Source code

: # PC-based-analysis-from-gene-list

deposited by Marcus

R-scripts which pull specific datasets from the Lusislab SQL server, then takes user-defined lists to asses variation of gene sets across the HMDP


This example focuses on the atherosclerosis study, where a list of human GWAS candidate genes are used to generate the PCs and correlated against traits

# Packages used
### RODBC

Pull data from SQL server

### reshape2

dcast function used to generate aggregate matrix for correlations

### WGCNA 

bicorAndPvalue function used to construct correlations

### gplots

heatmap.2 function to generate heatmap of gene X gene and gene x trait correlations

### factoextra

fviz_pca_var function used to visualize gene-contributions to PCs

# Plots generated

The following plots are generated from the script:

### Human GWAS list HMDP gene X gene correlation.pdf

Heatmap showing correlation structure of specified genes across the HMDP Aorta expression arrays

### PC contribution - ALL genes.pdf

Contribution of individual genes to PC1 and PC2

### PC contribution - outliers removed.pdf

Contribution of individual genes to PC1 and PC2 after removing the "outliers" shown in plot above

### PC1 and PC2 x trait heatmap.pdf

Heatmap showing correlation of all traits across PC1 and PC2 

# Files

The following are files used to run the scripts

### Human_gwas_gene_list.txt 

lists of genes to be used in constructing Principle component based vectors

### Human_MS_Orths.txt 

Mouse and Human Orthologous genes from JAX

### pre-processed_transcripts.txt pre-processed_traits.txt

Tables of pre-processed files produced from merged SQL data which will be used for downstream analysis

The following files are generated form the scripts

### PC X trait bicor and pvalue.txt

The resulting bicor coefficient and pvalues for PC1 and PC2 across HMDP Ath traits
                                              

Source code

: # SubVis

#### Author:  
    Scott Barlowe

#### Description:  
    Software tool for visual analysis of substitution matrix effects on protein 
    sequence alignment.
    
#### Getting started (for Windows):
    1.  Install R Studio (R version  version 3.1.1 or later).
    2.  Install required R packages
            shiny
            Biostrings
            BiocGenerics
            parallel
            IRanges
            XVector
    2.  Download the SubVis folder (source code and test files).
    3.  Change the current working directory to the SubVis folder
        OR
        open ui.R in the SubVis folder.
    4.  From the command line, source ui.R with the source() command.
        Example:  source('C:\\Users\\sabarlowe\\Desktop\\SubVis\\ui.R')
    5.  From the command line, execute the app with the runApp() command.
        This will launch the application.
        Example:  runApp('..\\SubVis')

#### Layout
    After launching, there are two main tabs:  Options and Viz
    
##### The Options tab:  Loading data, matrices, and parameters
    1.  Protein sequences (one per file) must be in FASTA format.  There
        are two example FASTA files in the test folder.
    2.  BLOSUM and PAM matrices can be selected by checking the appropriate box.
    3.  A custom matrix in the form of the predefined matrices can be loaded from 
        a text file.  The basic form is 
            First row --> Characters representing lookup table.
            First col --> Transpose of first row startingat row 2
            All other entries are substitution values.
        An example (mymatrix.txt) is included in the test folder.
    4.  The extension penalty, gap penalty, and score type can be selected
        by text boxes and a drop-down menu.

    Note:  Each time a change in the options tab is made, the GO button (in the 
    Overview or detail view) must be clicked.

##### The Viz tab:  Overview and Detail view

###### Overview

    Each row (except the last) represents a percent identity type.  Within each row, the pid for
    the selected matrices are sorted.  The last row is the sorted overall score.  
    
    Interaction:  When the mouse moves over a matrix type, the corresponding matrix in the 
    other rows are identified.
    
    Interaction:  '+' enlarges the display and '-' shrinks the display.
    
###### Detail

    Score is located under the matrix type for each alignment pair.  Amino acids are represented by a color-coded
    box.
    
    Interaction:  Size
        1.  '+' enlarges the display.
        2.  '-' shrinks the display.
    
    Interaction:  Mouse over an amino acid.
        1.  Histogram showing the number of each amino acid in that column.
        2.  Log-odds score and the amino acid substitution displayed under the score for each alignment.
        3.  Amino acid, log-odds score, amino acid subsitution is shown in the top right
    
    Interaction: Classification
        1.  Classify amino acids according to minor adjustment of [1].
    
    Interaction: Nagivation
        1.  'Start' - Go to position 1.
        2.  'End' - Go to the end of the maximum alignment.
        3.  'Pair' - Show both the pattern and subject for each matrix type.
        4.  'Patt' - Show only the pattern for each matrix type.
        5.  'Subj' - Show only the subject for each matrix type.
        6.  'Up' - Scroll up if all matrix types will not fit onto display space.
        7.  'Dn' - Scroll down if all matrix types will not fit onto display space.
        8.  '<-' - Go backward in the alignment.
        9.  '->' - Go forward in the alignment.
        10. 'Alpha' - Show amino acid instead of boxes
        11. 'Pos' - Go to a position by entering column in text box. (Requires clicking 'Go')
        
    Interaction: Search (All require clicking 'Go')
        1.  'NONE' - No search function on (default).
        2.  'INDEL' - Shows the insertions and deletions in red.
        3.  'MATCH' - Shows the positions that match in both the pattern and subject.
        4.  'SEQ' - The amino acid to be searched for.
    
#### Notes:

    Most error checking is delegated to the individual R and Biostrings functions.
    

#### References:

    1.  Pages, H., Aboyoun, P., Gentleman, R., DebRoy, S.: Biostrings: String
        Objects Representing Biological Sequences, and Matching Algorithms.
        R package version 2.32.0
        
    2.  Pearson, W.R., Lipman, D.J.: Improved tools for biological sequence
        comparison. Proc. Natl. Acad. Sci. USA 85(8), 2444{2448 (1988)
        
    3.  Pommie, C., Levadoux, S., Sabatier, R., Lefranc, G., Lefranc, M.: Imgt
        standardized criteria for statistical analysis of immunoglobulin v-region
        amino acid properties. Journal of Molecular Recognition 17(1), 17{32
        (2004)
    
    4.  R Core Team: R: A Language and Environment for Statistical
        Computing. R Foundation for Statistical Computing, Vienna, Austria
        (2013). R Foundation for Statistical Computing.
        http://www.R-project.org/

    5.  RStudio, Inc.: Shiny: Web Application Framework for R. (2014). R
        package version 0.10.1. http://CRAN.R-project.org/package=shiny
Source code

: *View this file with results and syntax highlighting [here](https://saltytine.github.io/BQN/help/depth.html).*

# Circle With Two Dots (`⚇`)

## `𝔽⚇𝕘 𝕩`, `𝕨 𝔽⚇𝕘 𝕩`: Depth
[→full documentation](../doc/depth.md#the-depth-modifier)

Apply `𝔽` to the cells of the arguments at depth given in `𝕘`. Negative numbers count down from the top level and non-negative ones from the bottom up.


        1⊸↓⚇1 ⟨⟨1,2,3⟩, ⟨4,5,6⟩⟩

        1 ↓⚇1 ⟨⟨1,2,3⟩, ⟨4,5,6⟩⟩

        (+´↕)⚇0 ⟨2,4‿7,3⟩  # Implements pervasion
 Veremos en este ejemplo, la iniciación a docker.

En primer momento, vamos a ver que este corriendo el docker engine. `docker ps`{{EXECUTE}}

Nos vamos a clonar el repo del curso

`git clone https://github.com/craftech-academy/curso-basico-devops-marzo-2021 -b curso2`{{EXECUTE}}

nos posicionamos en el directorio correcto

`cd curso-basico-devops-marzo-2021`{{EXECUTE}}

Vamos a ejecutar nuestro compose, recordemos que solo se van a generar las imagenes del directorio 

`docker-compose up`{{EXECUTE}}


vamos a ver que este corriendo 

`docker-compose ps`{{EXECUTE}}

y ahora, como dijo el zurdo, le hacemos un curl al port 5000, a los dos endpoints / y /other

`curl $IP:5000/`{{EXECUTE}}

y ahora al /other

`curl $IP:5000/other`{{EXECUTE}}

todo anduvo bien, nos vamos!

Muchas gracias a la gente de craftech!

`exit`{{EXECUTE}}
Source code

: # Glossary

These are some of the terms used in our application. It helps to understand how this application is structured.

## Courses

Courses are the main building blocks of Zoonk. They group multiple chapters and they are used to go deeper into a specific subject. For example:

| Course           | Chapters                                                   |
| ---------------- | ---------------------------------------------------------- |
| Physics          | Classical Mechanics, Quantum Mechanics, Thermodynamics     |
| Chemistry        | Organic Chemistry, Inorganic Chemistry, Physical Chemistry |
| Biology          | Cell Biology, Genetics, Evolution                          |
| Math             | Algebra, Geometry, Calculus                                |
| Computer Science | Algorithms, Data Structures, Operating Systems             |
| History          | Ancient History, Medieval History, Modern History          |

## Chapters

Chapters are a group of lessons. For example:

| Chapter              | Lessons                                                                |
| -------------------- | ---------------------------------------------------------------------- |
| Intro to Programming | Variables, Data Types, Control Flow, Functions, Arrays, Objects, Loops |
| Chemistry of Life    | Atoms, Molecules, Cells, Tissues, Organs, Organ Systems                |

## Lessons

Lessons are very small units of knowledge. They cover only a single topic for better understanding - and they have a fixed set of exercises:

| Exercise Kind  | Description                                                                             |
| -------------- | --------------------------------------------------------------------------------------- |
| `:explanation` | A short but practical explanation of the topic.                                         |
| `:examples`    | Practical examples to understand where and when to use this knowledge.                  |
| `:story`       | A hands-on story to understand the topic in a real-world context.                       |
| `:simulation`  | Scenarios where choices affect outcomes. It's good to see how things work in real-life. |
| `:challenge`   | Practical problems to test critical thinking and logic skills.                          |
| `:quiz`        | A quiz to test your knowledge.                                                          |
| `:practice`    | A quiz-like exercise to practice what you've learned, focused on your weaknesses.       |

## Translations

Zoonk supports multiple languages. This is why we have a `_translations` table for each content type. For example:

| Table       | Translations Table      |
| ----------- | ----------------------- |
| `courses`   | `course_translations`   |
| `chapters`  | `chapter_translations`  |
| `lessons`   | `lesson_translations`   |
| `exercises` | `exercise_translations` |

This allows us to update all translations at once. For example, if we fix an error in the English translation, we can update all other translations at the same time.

[Your instructions] State the number of lines in the records that hold the string "group", and add nothing.

[Problem solution] 2